23. La situation factuelle de la présente affaire diffère donc de celle de l’affaire Teodor c. Roumanie (no 46878/06, § 44, 4 juin 2013), où la Cour a jugé que les juridictions civiles avaient utilisé des termes qui outrepassaient le cadre civil et avaient ainsi jeté un doute sur l’innocence du requérant.

24. Quant aux autres arguments formulés par le requérant, à savoir, d’une part, que dès lors qu’il n’a pas été partie à la procédure devant la Haute Cour les arrêts rendus par celle-ci ne lui sont pas opposables et, d’autre part, que la cour d’appel n’a pas tiré les conséquences correctes du classement de l’affaire pénale à son égard, la Cour estime qu’ils relèvent plutôt de l’application de la loi par les juridictions nationales et de l’examen de l’équité de la procédure administrative prise dans son ensemble. Or rien n’indique selon elle que celleci n’ait pas été équitable : au cours de débats dûment contradictoires, le requérant a pu proposer les arguments qu’il estimait utiles à sa cause et les tribunaux y ont répondu, en jugeant notamment que les arrêts de la Haute Cour avaient produit des effets juridiques et que le requérant était tenu de les respecter (paragraphes 13 et 14 ci-dessus).

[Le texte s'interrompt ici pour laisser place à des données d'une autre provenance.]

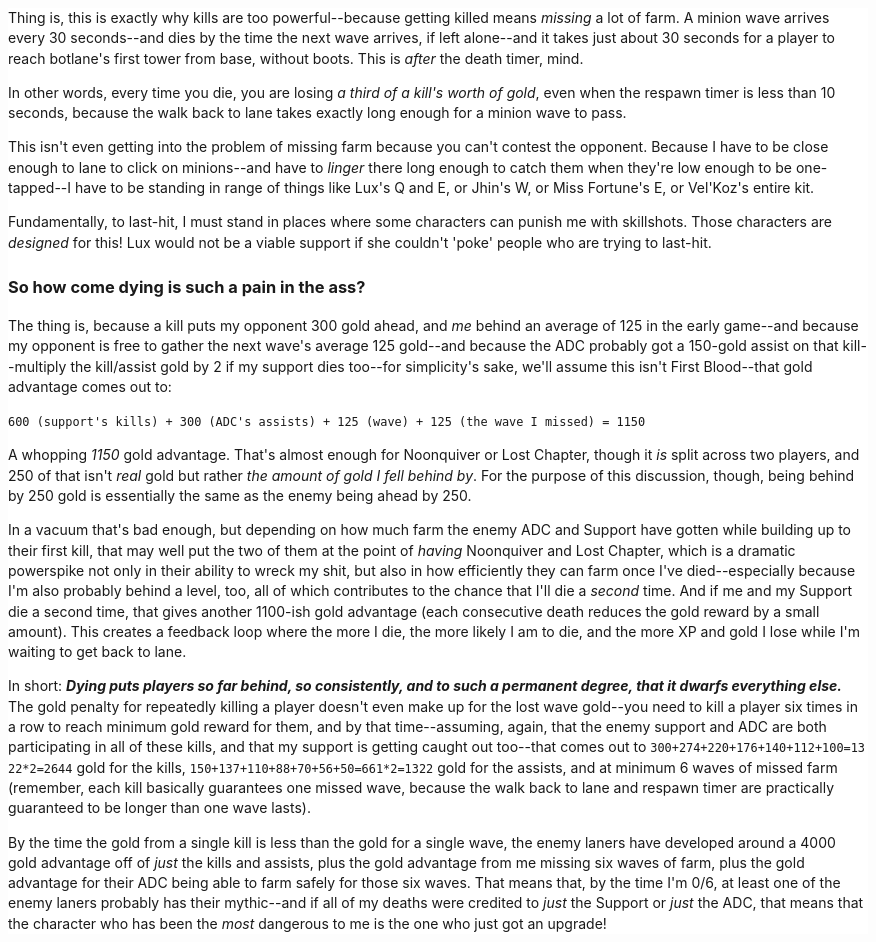 Thing is, this is exactly why kills are too powerful--because getting killed means *missing* a lot of farm. A minion wave arrives every 30 seconds--and dies by the time the next wave arrives, if left alone--and it takes just about 30 seconds for a player to reach botlane's first tower from base, without boots. This is *after* the death timer, mind.

In other words, every time you die, you are losing *a third of a kill's worth of gold*, even when the respawn timer is less than 10 seconds, because the walk back to lane takes exactly long enough for a minion wave to pass.

This isn't even getting into the problem of missing farm because you can't contest the opponent. Because I have to be close enough to lane to click on minions--and have to *linger* there long enough to catch them when they're low enough to be one-tapped--I have to be standing in range of things like Lux's Q and E, or Jhin's W, or Miss Fortune's E, or Vel'Koz's entire kit. 

Fundamentally, to last-hit, I must stand in places where some characters can punish me with skillshots. Those characters are *designed* for this! Lux would not be a viable support if she couldn't 'poke' people who are trying to last-hit.

### So how come dying is such a pain in the ass?

The thing is, because a kill puts my opponent 300 gold ahead, and *me* behind an average of 125 in the early game--and because my opponent is free to gather the next wave's average 125 gold--and because the ADC probably got a 150-gold assist on that kill--multiply the kill/assist gold by 2 if my support dies too--for simplicity's sake, we'll assume this isn't First Blood--that gold advantage comes out to:

`600 (support's kills) + 300 (ADC's assists) + 125 (wave) + 125 (the wave I missed) = 1150`

A whopping *1150* gold advantage. That's almost enough for Noonquiver or Lost Chapter, though it *is* split across two players, and 250 of that isn't *real* gold but rather *the amount of gold I fell behind by*. For the purpose of this discussion, though, being behind by 250 gold is essentially the same as the enemy being ahead by 250.

In a vacuum that's bad enough, but depending on how much farm the enemy ADC and Support have gotten while building up to their first kill, that may well put the two of them at the point of *having* Noonquiver and Lost Chapter, which is a dramatic powerspike not only in their ability to wreck my shit, but also in how efficiently they can farm once I've died--especially because I'm also probably behind a level, too, all of which contributes to the chance that I'll die a *second* time. And if me and my Support die a second time, that gives another 1100-ish gold advantage (each consecutive death reduces the gold reward by a small amount). This creates a feedback loop where the more I die, the more likely I am to die, and the more XP and gold I lose while I'm waiting to get back to lane.

In short: ***Dying puts players so far behind, so consistently, and to such a permanent degree, that it dwarfs everything else.*** The gold penalty for repeatedly killing a player doesn't even make up for the lost wave gold--you need to kill a player six times in a row to reach minimum gold reward for them, and by that time--assuming, again, that the enemy support and ADC are both participating in all of these kills, and that my support is getting caught out too--that comes out to `300+274+220+176+140+112+100=1322*2=2644` gold for the kills, `150+137+110+88+70+56+50=661*2=1322` gold for the assists, and at minimum 6 waves of missed farm (remember, each kill basically guarantees one missed wave, because the walk back to lane and respawn timer are practically guaranteed to be longer than one wave lasts). 

By the time the gold from a single kill is less than the gold for a single wave, the enemy laners have developed around a 4000 gold advantage off of *just* the kills and assists, plus the gold advantage from me missing six waves of farm, plus the gold advantage for their ADC being able to farm safely for those six waves. That means that, by the time I'm 0/6, at least one of the enemy laners probably has their mythic--and if all of my deaths were credited to *just* the Support or *just* the ADC, that means that the character who has been the *most* dangerous to me is the one who just got an upgrade!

25. Dès lors, la Cour conclut que les autorités nationales n’ont pas méconnu le principe de la présomption d’innocence dans la procédure visée en l’espèce.

26. Il s’ensuit que la requête doit être rejetée en application de l’article 35 § 4 de la Convention.

Par ces motifs, la Cour, à l’unanimité,

Déclare la requête irrecevable.

Fait en français puis communiqué par écrit le 9 mars 2023.